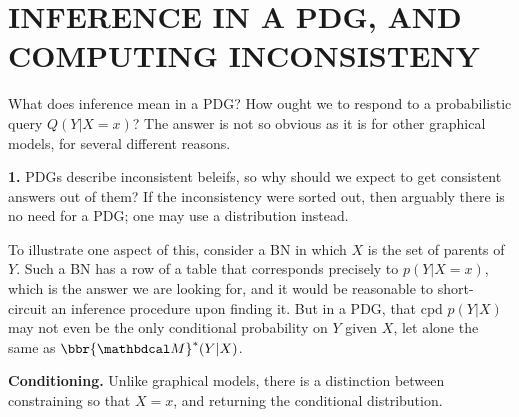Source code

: \documentclass[twoside]{article}
\begin{document}
\section{INFERENCE IN A PDG, AND COMPUTING INCONSISTENY}

What does inference mean in a PDG?
How ought we to respond to a probabilistic query $Q(Y|X{=}x)$?
The answer is not so obvious as it is for other graphical models,
for several different reasons.

\textbf{1.}
PDGs describe inconsistent beleifs,
so why should we expect to get consistent answers out of them?
If the inconsistency were sorted out, then arguably there is no need for a PDG; one may use a distribution instead.

To illustrate one aspect of this, consider a BN in which $X$ is the set of parents of $Y$.
Such a BN has a row of a table that corresponds precisely to $p(Y|X{=}x)$, which is the answer we are looking for, and it would be reasonable to short-circuit an inference procedure upon finding it.
But in a PDG, that cpd $p(Y | X)$ may not even be the only conditional probability on $Y$ given $X$, let alone the same as $\bbr{\dg M}^*(Y|X)$.

\textbf{Conditioning.}
Unlike graphical models,
there is a distinction between constraining so that $X{=}x$,
and returning the conditional distribution.
\end{document}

» TASK DESCRIPTION
Using the material above, transcribe exactly the lines from the line with "PDG, AND COMPUTING" to the line with "so why should"; both count, and nothing else goes in.

» WRITTEN REPLY
\section{INFERENCE IN A PDG, AND COMPUTING INCONSISTENY}

What does inference mean in a PDG?
How ought we to respond to a probabilistic query $Q(Y|X{=}x)$?
The answer is not so obvious as it is for other graphical models,
for several different reasons.

\textbf{1.}
PDGs describe inconsistent beleifs,
so why should we expect to get consistent answers out of them?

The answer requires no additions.